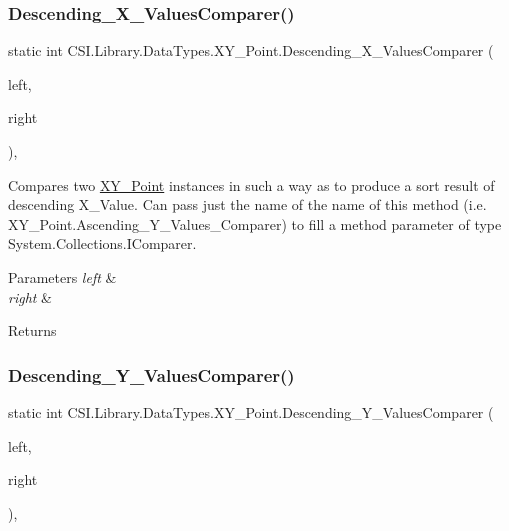 \subsubsection{\texorpdfstring{Descending\_X\_ValuesComparer()}{Descending\_X\_ValuesComparer()}}
{\footnotesize\ttfamily static int C\+S\+I.\+Library.\+Data\+Types.\+X\+Y\+\_\+\+Point.\+Descending\+\_\+\+X\+\_\+\+Values\+Comparer (\begin{DoxyParamCaption}\item[{\mbox{\hyperlink{struct_c_s_i_1_1_library_1_1_data_types_1_1_x_y___point}{X\+Y\+\_\+\+Point}}}]{left,  }\item[{\mbox{\hyperlink{struct_c_s_i_1_1_library_1_1_data_types_1_1_x_y___point}{X\+Y\+\_\+\+Point}}}]{right }\end{DoxyParamCaption})\hspace{0.3cm}{\ttfamily [inline]}, {\ttfamily [static]}}



Compares two \mbox{\hyperlink{struct_c_s_i_1_1_library_1_1_data_types_1_1_x_y___point}{X\+Y\+\_\+\+Point}} instances in such a way as to produce a sort result of descending X\+\_\+\+Value. Can pass just the name of the name of this method (i.\+e. X\+Y\+\_\+\+Point.\+Ascending\+\_\+\+Y\+\_\+\+Values\+\_\+\+Comparer) to fill a method parameter of type System.\+Collections.\+I\+Comparer. 


\begin{DoxyParams}{Parameters}
{\em left} & \\
\hline
{\em right} & \\
\hline
\end{DoxyParams}
\begin{DoxyReturn}{Returns}

\end{DoxyReturn}
\mbox{\label{struct_c_s_i_1_1_library_1_1_data_types_1_1_x_y___point_af8c1207e1a624367f6cf1c7ad0b28786}} 
\subsubsection{\texorpdfstring{Descending\_Y\_ValuesComparer()}{Descending\_Y\_ValuesComparer()}}
{\footnotesize\ttfamily static int C\+S\+I.\+Library.\+Data\+Types.\+X\+Y\+\_\+\+Point.\+Descending\+\_\+\+Y\+\_\+\+Values\+Comparer (\begin{DoxyParamCaption}\item[{\mbox{\hyperlink{struct_c_s_i_1_1_library_1_1_data_types_1_1_x_y___point}{X\+Y\+\_\+\+Point}}}]{left,  }\item[{\mbox{\hyperlink{struct_c_s_i_1_1_library_1_1_data_types_1_1_x_y___point}{X\+Y\+\_\+\+Point}}}]{right }\end{DoxyParamCaption})\hspace{0.3cm}{\ttfamily [inline]}, {\ttfamily [static]}}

══════════

● Action item: Set out the material once more, exact in every line, with no images.

● Exercise output:
 \subsubsection{\texorpdfstring{Descending\_X\_ValuesComparer()}{Descending\_X\_ValuesComparer()}}
{\footnotesize\ttfamily static int C\+S\+I.\+Library.\+Data\+Types.\+X\+Y\+\_\+\+Point.\+Descending\+\_\+\+X\+\_\+\+Values\+Comparer (\begin{DoxyParamCaption}\item[{\mbox{\hyperlink{struct_c_s_i_1_1_library_1_1_data_types_1_1_x_y___point}{X\+Y\+\_\+\+Point}}}]{left,  }\item[{\mbox{\hyperlink{struct_c_s_i_1_1_library_1_1_data_types_1_1_x_y___point}{X\+Y\+\_\+\+Point}}}]{right }\end{DoxyParamCaption})\hspace{0.3cm}{\ttfamily [inline]}, {\ttfamily [static]}}



Compares two \mbox{\hyperlink{struct_c_s_i_1_1_library_1_1_data_types_1_1_x_y___point}{X\+Y\+\_\+\+Point}} instances in such a way as to produce a sort result of descending X\+\_\+\+Value. Can pass just the name of the name of this method (i.\+e. X\+Y\+\_\+\+Point.\+Ascending\+\_\+\+Y\+\_\+\+Values\+\_\+\+Comparer) to fill a method parameter of type System.\+Collections.\+I\+Comparer. 


\begin{DoxyParams}{Parameters}
{\em left} & \\
\hline
{\em right} & \\
\hline
\end{DoxyParams}
\begin{DoxyReturn}{Returns}

\end{DoxyReturn}
\mbox{\label{struct_c_s_i_1_1_library_1_1_data_types_1_1_x_y___point_af8c1207e1a624367f6cf1c7ad0b28786}} 
\subsubsection{\texorpdfstring{Descending\_Y\_ValuesComparer()}{Descending\_Y\_ValuesComparer()}}
{\footnotesize\ttfamily static int C\+S\+I.\+Library.\+Data\+Types.\+X\+Y\+\_\+\+Point.\+Descending\+\_\+\+Y\+\_\+\+Values\+Comparer (\begin{DoxyParamCaption}\item[{\mbox{\hyperlink{struct_c_s_i_1_1_library_1_1_data_types_1_1_x_y___point}{X\+Y\+\_\+\+Point}}}]{left,  }\item[{\mbox{\hyperlink{struct_c_s_i_1_1_library_1_1_data_types_1_1_x_y___point}{X\+Y\+\_\+\+Point}}}]{right }\end{DoxyParamCaption})\hspace{0.3cm}{\ttfamily [inline]}, {\ttfamily [static]}}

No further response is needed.